● **To do**: Copy out, from the entries below, each line that holds the string "label".

● **Listed entries**:

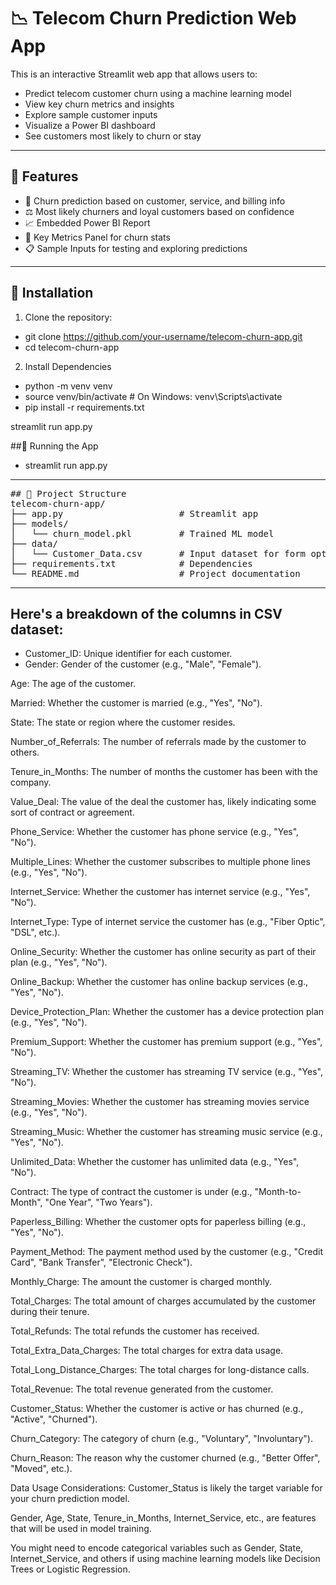 # 📉 Telecom Churn Prediction Web App

This is an interactive Streamlit web app that allows users to:
- Predict telecom customer churn using a machine learning model
- View key churn metrics and insights
- Explore sample customer inputs
- Visualize a Power BI dashboard
- See customers most likely to churn or stay

---

## 🚀 Features

- 🧠 Churn prediction based on customer, service, and billing info
- ⚖️ Most likely churners and loyal customers based on confidence
- 📈 Embedded Power BI Report
- 📌 Key Metrics Panel for churn stats
- 📋 Sample Inputs for testing and exploring predictions

---

## 🔧 Installation

1. Clone the repository:

  - git clone https://github.com/your-username/telecom-churn-app.git
  - cd telecom-churn-app

2. Install Dependencies

  - python -m venv venv
  - source venv/bin/activate    # On Windows: venv\Scripts\activate
  - pip install -r requirements.txt

streamlit run app.py

##🏃 Running the App
  - streamlit run app.py

---

<pre>
## 📁 Project Structure
telecom-churn-app/
├── app.py                      # Streamlit app
├── models/
│   └── churn_model.pkl         # Trained ML model
├── data/
│   └── Customer_Data.csv       # Input dataset for form options
├── requirements.txt            # Dependencies
└── README.md                   # Project documentation
</pre>

---

## Here's a breakdown of the columns in CSV dataset:

  - Customer_ID: Unique identifier for each customer.
  - Gender: Gender of the customer (e.g., "Male", "Female").

Age: The age of the customer.

Married: Whether the customer is married (e.g., "Yes", "No").

State: The state or region where the customer resides.

Number_of_Referrals: The number of referrals made by the customer to others.

Tenure_in_Months: The number of months the customer has been with the company.

Value_Deal: The value of the deal the customer has, likely indicating some sort of contract or agreement.

Phone_Service: Whether the customer has phone service (e.g., "Yes", "No").

Multiple_Lines: Whether the customer subscribes to multiple phone lines (e.g., "Yes", "No").

Internet_Service: Whether the customer has internet service (e.g., "Yes", "No").

Internet_Type: Type of internet service the customer has (e.g., "Fiber Optic", "DSL", etc.).

Online_Security: Whether the customer has online security as part of their plan (e.g., "Yes", "No").

Online_Backup: Whether the customer has online backup services (e.g., "Yes", "No").

Device_Protection_Plan: Whether the customer has a device protection plan (e.g., "Yes", "No").

Premium_Support: Whether the customer has premium support (e.g., "Yes", "No").

Streaming_TV: Whether the customer has streaming TV service (e.g., "Yes", "No").

Streaming_Movies: Whether the customer has streaming movies service (e.g., "Yes", "No").

Streaming_Music: Whether the customer has streaming music service (e.g., "Yes", "No").

Unlimited_Data: Whether the customer has unlimited data (e.g., "Yes", "No").

Contract: The type of contract the customer is under (e.g., "Month-to-Month", "One Year", "Two Years").

Paperless_Billing: Whether the customer opts for paperless billing (e.g., "Yes", "No").

Payment_Method: The payment method used by the customer (e.g., "Credit Card", "Bank Transfer", "Electronic Check").

Monthly_Charge: The amount the customer is charged monthly.

Total_Charges: The total amount of charges accumulated by the customer during their tenure.

Total_Refunds: The total refunds the customer has received.

Total_Extra_Data_Charges: The total charges for extra data usage.

Total_Long_Distance_Charges: The total charges for long-distance calls.

Total_Revenue: The total revenue generated from the customer.

Customer_Status: Whether the customer is active or has churned (e.g., "Active", "Churned").

Churn_Category: The category of churn (e.g., "Voluntary", "Involuntary").

Churn_Reason: The reason why the customer churned (e.g., "Better Offer", "Moved", etc.).

Data Usage Considerations:
Customer_Status is likely the target variable for your churn prediction model.

Gender, Age, State, Tenure_in_Months, Internet_Service, etc., are features that will be used in model training.

You might need to encode categorical variables such as Gender, State, Internet_Service, and others if using machine learning models like Decision Trees or Logistic Regression.
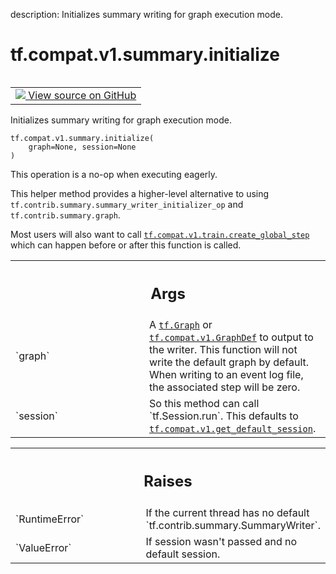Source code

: description: Initializes summary writing for graph execution mode.

<div itemscope itemtype="http://developers.google.com/ReferenceObject">
<meta itemprop="name" content="tf.compat.v1.summary.initialize" />
<meta itemprop="path" content="Stable" />
</div>

# tf.compat.v1.summary.initialize

<!-- Insert buttons and diff -->

<table class="tfo-notebook-buttons tfo-api nocontent" align="left">
<td>
  <a target="_blank" href="https://github.com/tensorflow/tensorflow/blob/r2.4/tensorflow/python/ops/summary_ops_v2.py#L415-L454">
    <img src="https://www.tensorflow.org/images/GitHub-Mark-32px.png" />
    View source on GitHub
  </a>
</td>
</table>



Initializes summary writing for graph execution mode.

<pre class="devsite-click-to-copy prettyprint lang-py tfo-signature-link">
<code>tf.compat.v1.summary.initialize(
    graph=None, session=None
)
</code></pre>



<!-- Placeholder for "Used in" -->

This operation is a no-op when executing eagerly.

This helper method provides a higher-level alternative to using
`tf.contrib.summary.summary_writer_initializer_op` and
`tf.contrib.summary.graph`.

Most users will also want to call <a href="../../../../tf/compat/v1/train/create_global_step.md"><code>tf.compat.v1.train.create_global_step</code></a>
which can happen before or after this function is called.

<!-- Tabular view -->
 <table class="responsive fixed orange">
<colgroup><col width="214px"><col></colgroup>
<tr><th colspan="2"><h2 class="add-link">Args</h2></th></tr>

<tr>
<td>
`graph`
</td>
<td>
A <a href="../../../../tf/Graph.md"><code>tf.Graph</code></a> or <a href="../../../../tf/compat/v1/GraphDef.md"><code>tf.compat.v1.GraphDef</code></a> to output to the writer.
This function will not write the default graph by default. When
writing to an event log file, the associated step will be zero.
</td>
</tr><tr>
<td>
`session`
</td>
<td>
So this method can call `tf.Session.run`. This defaults
to <a href="../../../../tf/compat/v1/get_default_session.md"><code>tf.compat.v1.get_default_session</code></a>.
</td>
</tr>
</table>



<!-- Tabular view -->
 <table class="responsive fixed orange">
<colgroup><col width="214px"><col></colgroup>
<tr><th colspan="2"><h2 class="add-link">Raises</h2></th></tr>

<tr>
<td>
`RuntimeError`
</td>
<td>
If  the current thread has no default
`tf.contrib.summary.SummaryWriter`.
</td>
</tr><tr>
<td>
`ValueError`
</td>
<td>
If session wasn't passed and no default session.
</td>
</tr>
</table>

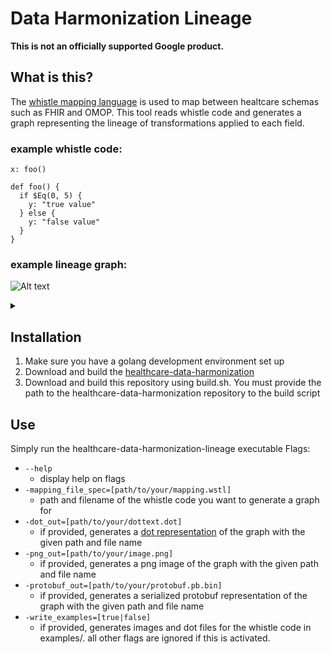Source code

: # Data Harmonization Lineage

**This is not an officially supported Google product.**

## What is this?
The [whistle mapping language](https://github.com/GoogleCloudPlatform/healthcare-data-harmonization/blob/master/mapping_language/doc/reference.md) is used to map between healtcare schemas such as FHIR and OMOP. This tool reads whistle code and generates a graph representing the lineage of transformations applied to each field.

### example whistle code:

    x: foo()

    def foo() {
      if $Eq(0, 5) {
        y: "true value"
      } else {
        y: "false value"
      }
    }
    
### example lineage graph:

![Alt text](https://g.gravizo.com/source/custom_mark0?https%3A%2F%2Fraw.githubusercontent.com%2Fgoogleinterns%2Fhealthcare-data-harmonization-lineage%2Fprotobuf%2FREADME.md)
<details>
  <summary></summary>
  custom_mark0
digraph G {
	graph [bb="0,0,226,108"];
	node [label="\N"];
	4	 [height=0.5,
		label=C,
		pos="27,90",
		width=0.75];
	5	 [height=0.5,
		label=true,
		pos="27,18",
		width=0.75];
	4 -> 5	 [pos="e,27,36.413 27,71.831 27,64.131 27,54.974 27,46.417"];
	0	 [height=0.5,
		label=A,
		pos="113,90",
		width=0.75];
	1	 [height=0.5,
		label="\"string\"",
		pos="113,18",
		width=1.1364];
	0 -> 1	 [pos="e,113,36.413 113,71.831 113,64.131 113,54.974 113,46.417"];
	2	 [height=0.5,
		label=B,
		pos="199,90",
		width=0.75];
	3	 [height=0.5,
		label=3,
		pos="199,18",
		width=0.75];
	2 -> 3	 [pos="e,199,36.413 199,71.831 199,64.131 199,54.974 199,46.417"];
}
custom_mark0
</details>

## Installation

1. Make sure you have a golang development environment set up
2. Download and build the [healthcare-data-harmonization](https://github.com/GoogleCloudPlatform/healthcare-data-harmonization)
3. Download and build this repository using build.sh. You must provide the path to the healthcare-data-harmonization repository to the build script

## Use

Simply run the healthcare-data-harmonization-lineage executable
Flags:
* `--help`
  - display help on flags
* `-mapping_file_spec=[path/to/your/mapping.wstl]`
  - path and filename of the whistle code you want to generate a graph for
* `-dot_out=[path/to/your/dottext.dot]`
  - if provided, generates a [dot representation](https://en.wikipedia.org/wiki/DOT_(graph_description_language)) of the graph with the given path and file name
* `-png_out=[path/to/your/image.png]`
  - if provided, generates a png image of the graph with the given path and file name
* `-protobuf_out=[path/to/your/protobuf.pb.bin]`
  - if provided, generates a serialized protobuf representation of the graph with the given path and file name
* `-write_examples=[true|false]`
  - if provided, generates images and dot files for the whistle code in examples/. all other flags are ignored if this is activated.
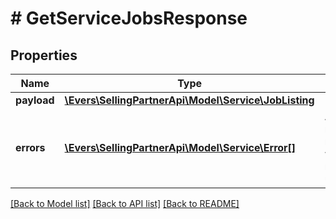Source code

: # # GetServiceJobsResponse

## Properties

Name | Type | Description | Notes
------------ | ------------- | ------------- | -------------
**payload** | [**\Evers\SellingPartnerApi\Model\Service\JobListing**](JobListing.md) |  | [optional]
**errors** | [**\Evers\SellingPartnerApi\Model\Service\Error[]**](Error.md) | A list of error responses returned when a request is unsuccessful. | [optional]

[[Back to Model list]](../../README.md#models) [[Back to API list]](../../README.md#endpoints) [[Back to README]](../../README.md)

● **Answer to the exercise**:
	node [label="\N"];
		label=C,
		label=true,
		label=A,
		label="\"string\"",
		label=B,
		label=3,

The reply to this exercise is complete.